On Friday, June 8th, 2012, I had the opportunity to discuss Open Data and Open Government with Tony Clement, the President of the Treasury Board Secretariat (TBS), as well as other MPs and members of the Laurier Institute of Public Opinion and Policy (LISPOP). Our time with the Minister was short and the agenda was tight, but we managed to have a great discussion on data.gc.ca, the Treasury Board’s pilot programme to build a single, unified government data and statistics portal for Canadians.
When you get a chance to sit with industry, government and academic leaders, you better come prepared. I knew data.gc.ca from recent experience and had already compared it to other Government of Canada (GC) data portals, as well as some other national portals. I also printed recommendations to distribute to the room, which I believed helped focus the meeting on a few key points. Given the people we were speaking to, i.e., high-level ministers, aides and MPs, I focused my talking points on managerial and strategic concerns they can address in their own planning and visioning exercises. What’s important here is understanding what your audience wants to learn, and then communicating it in a manner than will help them visualize the idea they have themselves. The Minister’s chief concerns probably lie not in which research community uses which programme for statistical analysis as they do in the ability to develop the means for people from all backgrounds to access government-collected data regardless of platform. In moments like this, it’s best to keep your focus on broad, easily communicated strategies that can produce short-term and long-term results. No conversation is not without a persuasive element, and if I had a chance to speak, I wanted to be sure I was understood.

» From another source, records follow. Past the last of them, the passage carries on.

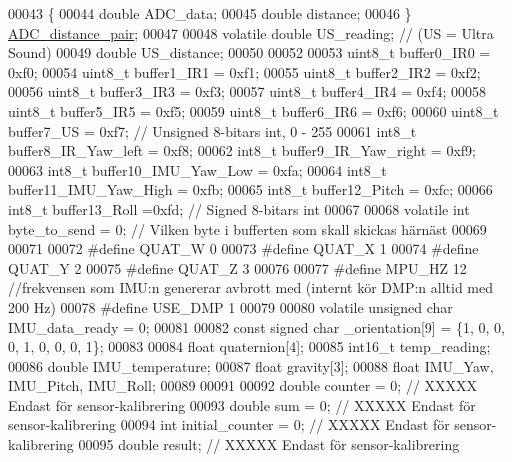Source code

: \begin{DoxyCode}
00043 \{
00044     \textcolor{keywordtype}{double} ADC\_data;
00045     \textcolor{keywordtype}{double} distance;
00046 \} \hyperlink{struct_a_d_c__distance__pair}{ADC\_distance\_pair};
00047 
00048 \textcolor{keyword}{volatile} \textcolor{keywordtype}{double} US\_reading;                                 \textcolor{comment}{// (US = Ultra Sound)}
00049 \textcolor{keywordtype}{double} US\_distance;
00050 
00052 
00053 uint8\_t buffer0\_IR0 = 0xf0;
00054 uint8\_t buffer1\_IR1 = 0xf1;
00055 uint8\_t buffer2\_IR2 = 0xf2;
00056 uint8\_t buffer3\_IR3 = 0xf3;
00057 uint8\_t buffer4\_IR4 = 0xf4;
00058 uint8\_t buffer5\_IR5 = 0xf5;
00059 uint8\_t buffer6\_IR6 = 0xf6;
00060 uint8\_t buffer7\_US = 0xf7;      \textcolor{comment}{// Unsigned 8-bitars int, 0 - 255}
00061 int8\_t buffer8\_IR\_Yaw\_left = 0xf8;
00062 int8\_t buffer9\_IR\_Yaw\_right = 0xf9;
00063 int8\_t buffer10\_IMU\_Yaw\_Low = 0xfa;
00064 int8\_t buffer11\_IMU\_Yaw\_High = 0xfb;
00065 int8\_t buffer12\_Pitch = 0xfc;
00066 int8\_t buffer13\_Roll =0xfd;     \textcolor{comment}{// Signed 8-bitars int}
00067 
00068 \textcolor{keyword}{volatile} \textcolor{keywordtype}{int} byte\_to\_send = 0;          \textcolor{comment}{// Vilken byte i bufferten som skall skickas härnäst}
00069 
00071 
00072 \textcolor{preprocessor}{#define QUAT\_W 0}
00073 \textcolor{preprocessor}{#define QUAT\_X 1}
00074 \textcolor{preprocessor}{#define QUAT\_Y 2}
00075 \textcolor{preprocessor}{#define QUAT\_Z 3}
00076 
00077 \textcolor{preprocessor}{#define MPU\_HZ 12       //frekvensen som IMU:n genererar avbrott med (internt kör DMP:n alltid med 200 Hz)}
00078 \textcolor{preprocessor}{#define USE\_DMP 1}
00079 
00080 \textcolor{keyword}{volatile} \textcolor{keywordtype}{unsigned} \textcolor{keywordtype}{char} IMU\_data\_ready = 0;
00081 
00082 \textcolor{keyword}{const} \textcolor{keywordtype}{signed} \textcolor{keywordtype}{char} \_orientation[9] = \{1, 0, 0,  0, 1, 0,  0, 0, 1\};
00083 
00084 \textcolor{keywordtype}{float} quaternion[4];
00085 int16\_t temp\_reading;
00086 \textcolor{keywordtype}{double} IMU\_temperature;
00087 \textcolor{keywordtype}{float} gravity[3];
00088 \textcolor{keywordtype}{float} IMU\_Yaw, IMU\_Pitch, IMU\_Roll;
00089 
00091 
00092 \textcolor{keywordtype}{double} counter = 0;             \textcolor{comment}{// XXXXX Endast för sensor-kalibrering}
00093 \textcolor{keywordtype}{double} sum = 0;                 \textcolor{comment}{// XXXXX Endast för sensor-kalibrering}
00094 \textcolor{keywordtype}{int} initial\_counter = 0;        \textcolor{comment}{// XXXXX Endast för sensor-kalibrering}
00095 \textcolor{keywordtype}{double} result;                  \textcolor{comment}{// XXXXX Endast för sensor-kalibrering}

\end{DoxyCode}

data.gc.ca is a pilot project, so we shouldn’t be quick to judge its merits and deficiencies. The Minister and his aides emphasized that the site is a work in progress and that he was looking for advice on how to improve its design and the end-user’s ability to access government data and statistics through it. In short, he wanted to meet us so that we could share our opinions and make recommendations to improve the service now and in the future.
The site itself represents the Treasury Board’s attempt to build a “union catalogue” of Government of Canada datasets and statistical tables. This is a great start at an issue that the LIS community has been grappling with for hundreds of years, i.e., developing one catalogue for all sorts of stuff from all sorts of places, and I think we should commend them on their efforts. Given the government’s current fiscal restraint, I’m impressed that this had even started.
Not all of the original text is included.